> RECORD SET

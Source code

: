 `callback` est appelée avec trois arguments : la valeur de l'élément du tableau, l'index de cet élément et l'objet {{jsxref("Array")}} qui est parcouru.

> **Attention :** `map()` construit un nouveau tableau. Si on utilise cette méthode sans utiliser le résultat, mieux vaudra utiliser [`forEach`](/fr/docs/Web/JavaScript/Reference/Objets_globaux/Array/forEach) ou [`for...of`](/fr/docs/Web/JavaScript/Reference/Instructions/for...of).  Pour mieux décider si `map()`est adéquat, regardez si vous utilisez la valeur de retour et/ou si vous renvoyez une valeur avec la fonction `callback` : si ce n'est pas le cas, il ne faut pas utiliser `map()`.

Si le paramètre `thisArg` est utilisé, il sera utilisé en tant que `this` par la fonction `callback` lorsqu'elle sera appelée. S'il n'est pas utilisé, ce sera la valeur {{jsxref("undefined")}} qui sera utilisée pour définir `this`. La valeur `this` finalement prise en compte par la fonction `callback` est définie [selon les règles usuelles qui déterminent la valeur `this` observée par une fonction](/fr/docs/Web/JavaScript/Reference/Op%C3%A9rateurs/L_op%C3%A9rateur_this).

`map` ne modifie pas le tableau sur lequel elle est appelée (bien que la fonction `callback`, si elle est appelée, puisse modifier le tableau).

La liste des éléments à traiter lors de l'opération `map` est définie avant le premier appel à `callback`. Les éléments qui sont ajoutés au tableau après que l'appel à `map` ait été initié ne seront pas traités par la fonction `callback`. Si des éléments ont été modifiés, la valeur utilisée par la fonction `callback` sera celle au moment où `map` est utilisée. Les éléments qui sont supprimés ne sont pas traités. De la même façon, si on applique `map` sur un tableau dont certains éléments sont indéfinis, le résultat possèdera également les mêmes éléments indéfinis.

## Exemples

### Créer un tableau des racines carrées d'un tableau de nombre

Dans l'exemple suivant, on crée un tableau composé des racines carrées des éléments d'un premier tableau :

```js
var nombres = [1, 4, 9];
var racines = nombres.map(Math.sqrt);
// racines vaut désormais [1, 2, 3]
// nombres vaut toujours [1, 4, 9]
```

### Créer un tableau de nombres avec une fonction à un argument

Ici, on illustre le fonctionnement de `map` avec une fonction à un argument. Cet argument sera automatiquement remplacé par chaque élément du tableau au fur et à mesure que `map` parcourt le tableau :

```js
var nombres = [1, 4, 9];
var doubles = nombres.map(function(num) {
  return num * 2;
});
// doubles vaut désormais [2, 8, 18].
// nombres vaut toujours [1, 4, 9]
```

> THE PROBLEM
Copy out the material above in its entirety. Every detail must match.

> YOUR RESPONSE
Source code

: `callback` est appelée avec trois arguments : la valeur de l'élément du tableau, l'index de cet élément et l'objet {{jsxref("Array")}} qui est parcouru.

> **Attention :** `map()` construit un nouveau tableau. Si on utilise cette méthode sans utiliser le résultat, mieux vaudra utiliser [`forEach`](/fr/docs/Web/JavaScript/Reference/Objets_globaux/Array/forEach) ou [`for...of`](/fr/docs/Web/JavaScript/Reference/Instructions/for...of).  Pour mieux décider si `map()`est adéquat, regardez si vous utilisez la valeur de retour et/ou si vous renvoyez une valeur avec la fonction `callback` : si ce n'est pas le cas, il ne faut pas utiliser `map()`.

Si le paramètre `thisArg` est utilisé, il sera utilisé en tant que `this` par la fonction `callback` lorsqu'elle sera appelée. S'il n'est pas utilisé, ce sera la valeur {{jsxref("undefined")}} qui sera utilisée pour définir `this`. La valeur `this` finalement prise en compte par la fonction `callback` est définie [selon les règles usuelles qui déterminent la valeur `this` observée par une fonction](/fr/docs/Web/JavaScript/Reference/Op%C3%A9rateurs/L_op%C3%A9rateur_this).

`map` ne modifie pas le tableau sur lequel elle est appelée (bien que la fonction `callback`, si elle est appelée, puisse modifier le tableau).

La liste des éléments à traiter lors de l'opération `map` est définie avant le premier appel à `callback`. Les éléments qui sont ajoutés au tableau après que l'appel à `map` ait été initié ne seront pas traités par la fonction `callback`. Si des éléments ont été modifiés, la valeur utilisée par la fonction `callback` sera celle au moment où `map` est utilisée. Les éléments qui sont supprimés ne sont pas traités. De la même façon, si on applique `map` sur un tableau dont certains éléments sont indéfinis, le résultat possèdera également les mêmes éléments indéfinis.

## Exemples

### Créer un tableau des racines carrées d'un tableau de nombre

Dans l'exemple suivant, on crée un tableau composé des racines carrées des éléments d'un premier tableau :

```js
var nombres = [1, 4, 9];
var racines = nombres.map(Math.sqrt);
// racines vaut désormais [1, 2, 3]
// nombres vaut toujours [1, 4, 9]
```

### Créer un tableau de nombres avec une fonction à un argument

Ici, on illustre le fonctionnement de `map` avec une fonction à un argument. Cet argument sera automatiquement remplacé par chaque élément du tableau au fur et à mesure que `map` parcourt le tableau :

```js
var nombres = [1, 4, 9];
var doubles = nombres.map(function(num) {
  return num * 2;
});
// doubles vaut désormais [2, 8, 18].
// nombres vaut toujours [1, 4, 9]
```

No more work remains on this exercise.